:: Listed records ::

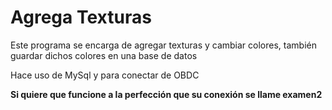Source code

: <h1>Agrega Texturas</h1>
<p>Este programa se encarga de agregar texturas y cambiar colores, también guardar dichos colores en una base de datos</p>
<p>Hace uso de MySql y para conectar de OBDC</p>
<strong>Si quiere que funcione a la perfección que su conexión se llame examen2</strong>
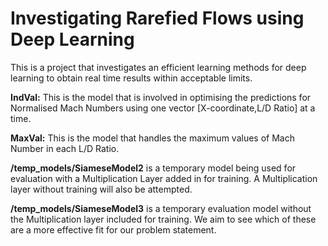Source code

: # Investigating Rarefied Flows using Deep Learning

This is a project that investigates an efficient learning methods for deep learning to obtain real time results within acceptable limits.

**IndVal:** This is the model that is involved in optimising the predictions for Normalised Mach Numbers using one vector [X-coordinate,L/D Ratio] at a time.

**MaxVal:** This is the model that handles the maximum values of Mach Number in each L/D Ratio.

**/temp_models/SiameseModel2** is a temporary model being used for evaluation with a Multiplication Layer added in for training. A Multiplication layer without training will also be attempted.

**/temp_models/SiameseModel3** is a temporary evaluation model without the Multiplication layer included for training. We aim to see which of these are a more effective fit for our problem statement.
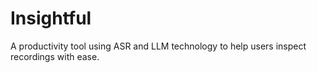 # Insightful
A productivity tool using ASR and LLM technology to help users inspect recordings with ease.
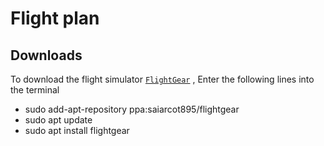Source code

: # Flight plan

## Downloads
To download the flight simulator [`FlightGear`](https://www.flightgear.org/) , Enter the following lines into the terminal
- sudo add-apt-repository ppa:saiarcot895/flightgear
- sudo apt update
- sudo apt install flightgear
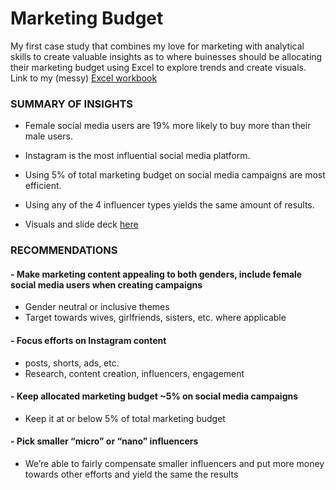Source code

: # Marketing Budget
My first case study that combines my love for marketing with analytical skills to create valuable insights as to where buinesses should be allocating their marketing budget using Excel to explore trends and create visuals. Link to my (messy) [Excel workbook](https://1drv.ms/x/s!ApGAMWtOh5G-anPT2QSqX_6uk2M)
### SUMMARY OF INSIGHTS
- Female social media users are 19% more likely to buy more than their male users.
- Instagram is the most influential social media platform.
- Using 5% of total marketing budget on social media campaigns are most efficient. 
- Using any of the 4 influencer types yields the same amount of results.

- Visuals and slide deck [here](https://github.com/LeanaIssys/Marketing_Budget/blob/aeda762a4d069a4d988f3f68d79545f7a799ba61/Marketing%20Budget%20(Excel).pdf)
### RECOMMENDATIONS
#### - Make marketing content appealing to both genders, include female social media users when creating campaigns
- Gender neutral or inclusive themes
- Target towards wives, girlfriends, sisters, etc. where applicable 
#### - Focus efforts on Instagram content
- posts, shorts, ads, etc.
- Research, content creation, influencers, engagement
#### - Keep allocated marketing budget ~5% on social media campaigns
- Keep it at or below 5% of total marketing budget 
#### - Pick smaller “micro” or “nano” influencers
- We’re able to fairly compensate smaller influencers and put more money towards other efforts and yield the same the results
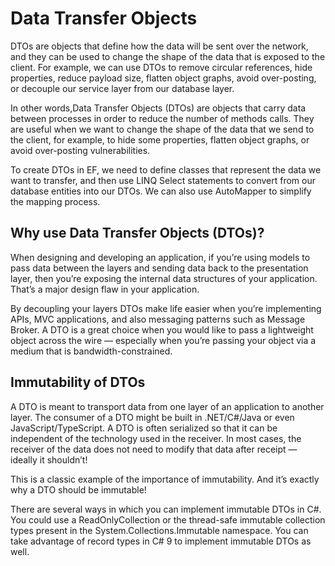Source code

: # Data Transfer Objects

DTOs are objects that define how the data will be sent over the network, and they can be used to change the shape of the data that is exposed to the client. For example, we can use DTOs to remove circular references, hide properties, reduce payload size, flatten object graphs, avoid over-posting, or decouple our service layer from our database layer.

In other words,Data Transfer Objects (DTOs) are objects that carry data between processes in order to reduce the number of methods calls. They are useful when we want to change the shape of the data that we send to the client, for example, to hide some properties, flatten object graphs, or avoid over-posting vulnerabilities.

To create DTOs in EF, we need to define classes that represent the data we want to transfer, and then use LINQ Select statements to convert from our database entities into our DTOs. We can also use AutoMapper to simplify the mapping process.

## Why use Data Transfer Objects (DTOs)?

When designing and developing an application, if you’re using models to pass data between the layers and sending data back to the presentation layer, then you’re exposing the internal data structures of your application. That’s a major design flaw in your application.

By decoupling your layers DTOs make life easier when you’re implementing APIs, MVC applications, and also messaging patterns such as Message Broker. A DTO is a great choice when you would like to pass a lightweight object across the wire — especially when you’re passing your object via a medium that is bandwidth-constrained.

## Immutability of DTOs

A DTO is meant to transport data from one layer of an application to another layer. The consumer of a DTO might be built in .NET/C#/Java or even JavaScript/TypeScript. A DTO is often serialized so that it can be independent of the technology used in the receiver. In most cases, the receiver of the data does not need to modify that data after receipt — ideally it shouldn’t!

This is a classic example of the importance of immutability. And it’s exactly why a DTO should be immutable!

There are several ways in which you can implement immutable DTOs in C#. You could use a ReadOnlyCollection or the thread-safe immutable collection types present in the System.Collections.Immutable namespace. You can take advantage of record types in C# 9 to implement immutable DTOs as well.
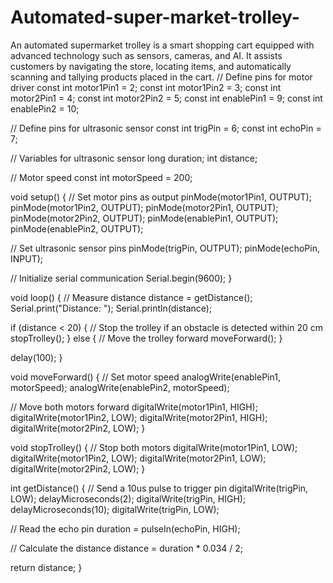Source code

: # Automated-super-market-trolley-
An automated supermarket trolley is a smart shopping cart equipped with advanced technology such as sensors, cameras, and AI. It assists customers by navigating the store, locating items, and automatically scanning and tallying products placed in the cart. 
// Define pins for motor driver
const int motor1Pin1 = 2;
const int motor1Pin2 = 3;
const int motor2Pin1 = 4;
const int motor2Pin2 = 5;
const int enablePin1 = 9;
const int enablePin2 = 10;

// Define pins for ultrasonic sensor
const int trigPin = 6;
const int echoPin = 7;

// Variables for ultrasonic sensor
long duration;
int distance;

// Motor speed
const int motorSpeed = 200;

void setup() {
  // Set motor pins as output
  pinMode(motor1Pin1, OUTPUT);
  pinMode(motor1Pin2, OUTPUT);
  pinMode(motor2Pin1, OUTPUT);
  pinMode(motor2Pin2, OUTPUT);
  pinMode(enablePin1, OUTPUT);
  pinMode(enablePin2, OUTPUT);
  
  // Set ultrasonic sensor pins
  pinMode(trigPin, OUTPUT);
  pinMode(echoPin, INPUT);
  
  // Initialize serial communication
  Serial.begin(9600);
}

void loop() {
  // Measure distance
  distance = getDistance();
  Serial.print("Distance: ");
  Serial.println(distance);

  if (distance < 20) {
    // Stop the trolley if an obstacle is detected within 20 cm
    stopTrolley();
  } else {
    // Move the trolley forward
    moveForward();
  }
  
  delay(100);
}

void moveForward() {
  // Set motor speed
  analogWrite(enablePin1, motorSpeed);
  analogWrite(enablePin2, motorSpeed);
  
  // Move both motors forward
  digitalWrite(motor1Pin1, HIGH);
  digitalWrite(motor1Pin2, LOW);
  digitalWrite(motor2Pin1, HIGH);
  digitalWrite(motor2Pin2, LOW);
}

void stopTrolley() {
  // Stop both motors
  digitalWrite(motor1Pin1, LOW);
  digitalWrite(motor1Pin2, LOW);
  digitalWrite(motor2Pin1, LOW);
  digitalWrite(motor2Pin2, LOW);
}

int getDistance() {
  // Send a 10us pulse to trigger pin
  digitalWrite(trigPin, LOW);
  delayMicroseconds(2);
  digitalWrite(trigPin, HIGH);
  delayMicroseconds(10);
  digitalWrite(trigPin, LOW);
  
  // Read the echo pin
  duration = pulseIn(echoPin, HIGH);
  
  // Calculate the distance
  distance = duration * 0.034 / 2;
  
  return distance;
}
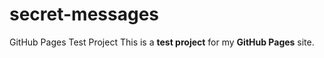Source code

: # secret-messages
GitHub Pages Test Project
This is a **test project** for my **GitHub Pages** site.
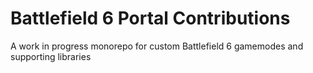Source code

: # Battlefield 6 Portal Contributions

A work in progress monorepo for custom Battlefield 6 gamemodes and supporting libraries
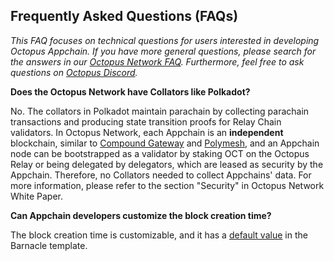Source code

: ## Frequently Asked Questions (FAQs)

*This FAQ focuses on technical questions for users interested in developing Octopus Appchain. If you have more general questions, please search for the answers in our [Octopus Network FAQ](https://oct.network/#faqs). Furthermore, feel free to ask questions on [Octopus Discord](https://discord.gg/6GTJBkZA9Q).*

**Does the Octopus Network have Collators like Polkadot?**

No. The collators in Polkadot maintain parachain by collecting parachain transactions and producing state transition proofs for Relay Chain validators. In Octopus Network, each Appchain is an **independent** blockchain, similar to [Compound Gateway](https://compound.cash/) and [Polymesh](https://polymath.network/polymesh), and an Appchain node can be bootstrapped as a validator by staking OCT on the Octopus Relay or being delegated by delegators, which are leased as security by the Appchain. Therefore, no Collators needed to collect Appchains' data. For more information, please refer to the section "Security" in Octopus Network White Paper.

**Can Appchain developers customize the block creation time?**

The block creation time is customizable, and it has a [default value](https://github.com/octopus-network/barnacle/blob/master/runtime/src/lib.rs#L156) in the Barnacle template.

:::
:: Listed records ::

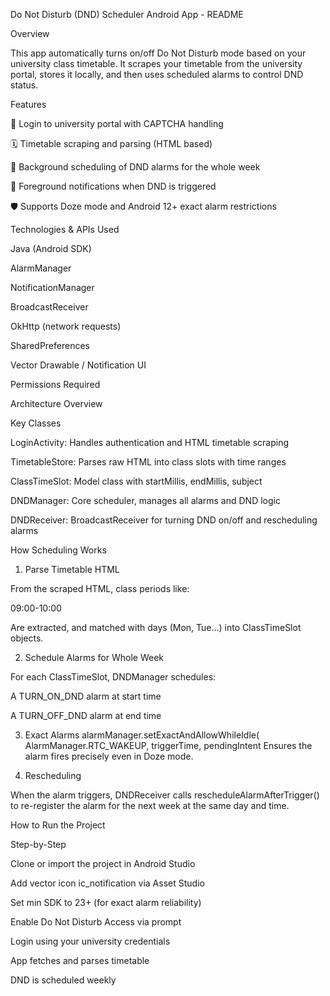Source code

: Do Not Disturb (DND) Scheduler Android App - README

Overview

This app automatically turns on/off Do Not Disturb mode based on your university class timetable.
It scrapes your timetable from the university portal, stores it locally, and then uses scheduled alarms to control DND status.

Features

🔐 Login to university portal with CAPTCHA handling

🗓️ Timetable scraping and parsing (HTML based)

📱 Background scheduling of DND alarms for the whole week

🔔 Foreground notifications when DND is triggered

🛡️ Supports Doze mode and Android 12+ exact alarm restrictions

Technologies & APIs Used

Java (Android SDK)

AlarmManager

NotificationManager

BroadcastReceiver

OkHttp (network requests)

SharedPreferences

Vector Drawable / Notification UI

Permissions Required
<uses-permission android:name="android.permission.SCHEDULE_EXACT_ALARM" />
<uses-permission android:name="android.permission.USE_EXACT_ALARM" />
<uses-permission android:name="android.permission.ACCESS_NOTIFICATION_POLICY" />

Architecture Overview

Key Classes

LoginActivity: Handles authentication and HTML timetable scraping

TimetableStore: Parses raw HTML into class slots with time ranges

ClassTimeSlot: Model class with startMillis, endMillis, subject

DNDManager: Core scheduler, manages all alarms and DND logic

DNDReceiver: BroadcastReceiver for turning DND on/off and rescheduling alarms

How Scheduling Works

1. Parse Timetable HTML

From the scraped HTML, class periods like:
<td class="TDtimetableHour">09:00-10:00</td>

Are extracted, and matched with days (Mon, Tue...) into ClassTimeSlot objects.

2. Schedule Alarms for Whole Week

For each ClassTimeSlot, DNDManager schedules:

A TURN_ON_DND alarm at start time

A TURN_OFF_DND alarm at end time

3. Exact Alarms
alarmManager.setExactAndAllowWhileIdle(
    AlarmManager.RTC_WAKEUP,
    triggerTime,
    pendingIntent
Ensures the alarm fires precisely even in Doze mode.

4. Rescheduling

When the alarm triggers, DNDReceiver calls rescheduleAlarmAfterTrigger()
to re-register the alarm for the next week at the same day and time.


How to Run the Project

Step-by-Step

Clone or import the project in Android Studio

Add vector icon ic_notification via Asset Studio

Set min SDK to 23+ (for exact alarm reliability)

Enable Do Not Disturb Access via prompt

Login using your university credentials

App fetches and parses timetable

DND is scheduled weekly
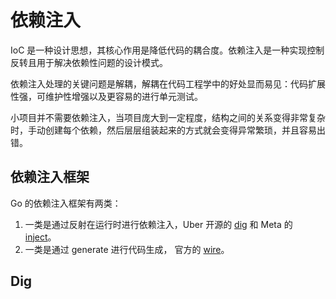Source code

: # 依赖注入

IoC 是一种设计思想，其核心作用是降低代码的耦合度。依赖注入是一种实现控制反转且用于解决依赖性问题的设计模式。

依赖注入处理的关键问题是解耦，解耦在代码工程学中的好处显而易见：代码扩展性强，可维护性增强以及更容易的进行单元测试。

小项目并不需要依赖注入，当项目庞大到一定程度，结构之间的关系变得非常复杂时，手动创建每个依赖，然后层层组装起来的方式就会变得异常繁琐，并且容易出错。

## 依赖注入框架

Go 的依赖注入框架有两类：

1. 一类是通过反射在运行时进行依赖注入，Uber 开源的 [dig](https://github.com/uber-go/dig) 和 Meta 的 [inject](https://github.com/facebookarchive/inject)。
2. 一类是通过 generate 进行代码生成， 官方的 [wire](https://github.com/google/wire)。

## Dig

:::

Every line of the records that includes the word "influencers" should be gathered.

### [Answer area]
- Research, content creation, influencers, engagement
#### - Pick smaller “micro” or “nano” influencers
- We’re able to fairly compensate smaller influencers and put more money towards other efforts and yield the same the results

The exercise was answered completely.